Ne Il fidanzato di mia sorella, diretto da Tom Vaughan e prodotto dall’attore – si vede, la macchina da presa gli sta sempre incollata addosso –, gli sceneggiatori hanno pensato sarebbe stato divertente prendere quest’uomo straordinariamente blasé e infilarlo in disavventure che ne mettano in crisi l’imperturbabile sicurezza. E nasce Richard Haig, docente di letteratura a Cambridge con la passione per la poesia romantica e le studentesse, che ne ricambiano le attenzioni visto il fascino e lo stile anticonformista alla professor Keating dell’Attimo fuggente.

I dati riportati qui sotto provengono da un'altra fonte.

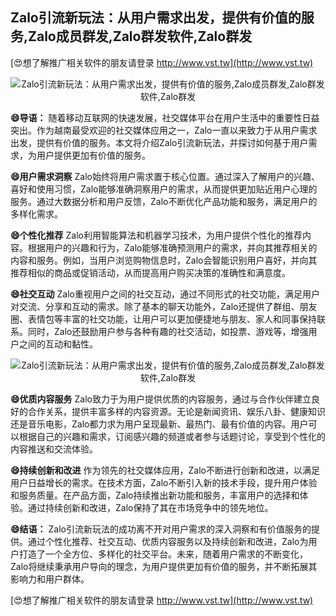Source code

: ## **Zalo引流新玩法：从用户需求出发，提供有价值的服务,Zalo成员群发,Zalo群发软件,Zalo群发**

[😍想了解推广相关软件的朋友请登录 http://www.vst.tw](http://www.vst.tw)

 <center><img src="https://vst.tw/MP4/tuiguang/png/1.png" alt="Zalo引流新玩法：从用户需求出发，提供有价值的服务,Zalo成员群发,Zalo群发软件,Zalo群发"></center>

**😄导语：**
随着移动互联网的快速发展，社交媒体平台在用户生活中的重要性日益突出。作为越南最受欢迎的社交媒体应用之一，Zalo一直以来致力于从用户需求出发，提供有价值的服务。本文将介绍Zalo引流新玩法，并探讨如何基于用户需求，为用户提供更加有价值的服务。

**😄用户需求洞察**
Zalo始终将用户需求置于核心位置。通过深入了解用户的兴趣、喜好和使用习惯，Zalo能够准确洞察用户的需求，从而提供更加贴近用户心理的服务。通过大数据分析和用户反馈，Zalo不断优化产品功能和服务，满足用户的多样化需求。

**😄个性化推荐**
Zalo利用智能算法和机器学习技术，为用户提供个性化的推荐内容。根据用户的兴趣和行为，Zalo能够准确预测用户的需求，并向其推荐相关的内容和服务。例如，当用户浏览购物信息时，Zalo会智能识别用户喜好，并向其推荐相似的商品或促销活动，从而提高用户购买决策的准确性和满意度。

**😄社交互动**
Zalo重视用户之间的社交互动，通过不同形式的社交功能，满足用户对交流、分享和互动的需求。除了基本的聊天功能外，Zalo还提供了群组、朋友圈、表情包等丰富的社交功能，让用户可以更加便捷地与朋友、家人和同事保持联系。同时，Zalo还鼓励用户参与各种有趣的社交活动，如投票、游戏等，增强用户之间的互动和黏性。

 <center><img src="https://vst.tw/MP4/tuiguang/png/0.png" alt="Zalo引流新玩法：从用户需求出发，提供有价值的服务,Zalo成员群发,Zalo群发软件,Zalo群发"></center>

**😄优质内容服务**
Zalo致力于为用户提供优质的内容服务，通过与合作伙伴建立良好的合作关系，提供丰富多样的内容资源。无论是新闻资讯、娱乐八卦、健康知识还是音乐电影，Zalo都力求为用户呈现最新、最热门、最有价值的内容。用户可以根据自己的兴趣和需求，订阅感兴趣的频道或者参与话题讨论，享受到个性化的内容推送和交流体验。

**😄持续创新和改进**
作为领先的社交媒体应用，Zalo不断进行创新和改进，以满足用户日益增长的需求。在技术方面，Zalo不断引入新的技术手段，提升用户体验和服务质量。在产品方面，Zalo持续推出新功能和服务，丰富用户的选择和体验。通过持续创新和改进，Zalo保持了其在市场竞争中的领先地位。

**😄结语：**
Zalo引流新玩法的成功离不开对用户需求的深入洞察和有价值服务的提供。通过个性化推荐、社交互动、优质内容服务以及持续创新和改进，Zalo为用户打造了一个全方位、多样化的社交平台。未来，随着用户需求的不断变化，Zalo将继续秉承用户导向的理念，为用户提供更加有价值的服务，并不断拓展其影响力和用户群体。

[😍想了解推广相关软件的朋友请登录 http://www.vst.tw](http://www.vst.tw)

L’ultima conquista, la bellissima Kate (Jessica Alba), resta incinta. Richard la segue negli Stati Uniti, lasciandosi convincere dalla miglior battuta del film: “Ti piacerà Los Angeles, è una specie di Cambridge, in più ci sono le palme”. Qui cominciano le sciagure e, sempre secondo gli autori, il gran divertimento: vediamo Brosnan fare il professorucolo davanti a ragazzetti immersi nei loro smartphone che non lo degnano d’uno sguardo; Brosnan ubriaco che si rende ridicolo davanti a un gruppo di docenti universitari; che si fa arrestare, che viene espulso dagli Stati Uniti ritornandovi insieme a improbabili clandestini messicani!
E ve lo immaginate James Bond che frequenta un gruppo di recupero per bevitori, costretto a dire “Io sono un alcolista”? Bestemmia! Non finisce qui, perché c’è la famiglia: la giovane mogliettina che gli mette le corna e chiede il divorzio; l’appetitosa sorella di lei, Olivia (Salma Hayek) di cui l’impenitente dongiovanni s’innamora perdutamente; il padre assente ma petulante (Malcom McDowell) con cui è in costante conflitto; e il frugoletto col quale scopre responsabilità, gioie (e dolori) della paternità.
La programmazione estiva è quella che è, non si può andare troppo per il sottile, ma almeno due cose su Il fidanzato di mia sorella bisogna dirle. Primo: ci sono troppe idee rubate ad altri film: la gag della Hayek che simula orgasmi (stavolta maschili) è presa di peso, ovviamente, da Harry ti presento Sally: Brosnan che guida ubriaco viene da Intrigo internazionale; dell’Attimo fuggente c’è pure la solfa del carpe diem, in versione riveduta e poco oraziana (“Scopa e sii felice”); la scena del clandestino sta ne Lo spaccacuori (più divertente).
Il problema più grande, però, è un altro: nonostante gli sforzi, diciamo così, di autori e sceneggiatori di mettere a disagio il protagonista, Brosnan mantiene il suo stile impeccabile (e la sua unica espressione). A ogni cambio d’inquadratura indossa un nuovo abito, sempre inappuntabile. Persino dopo il viaggio clandestino non è neanche un po’ spiegazzato. Gli manca il ritmo del commediante, non possiede l’istinto dell’attore capace di farsi travolgere dagli eventi per il divertimento degli spettatori. Il risultato è una commedia letargica: perché, non ci voleva molto a capirlo, Brosnan non è Cary Grant.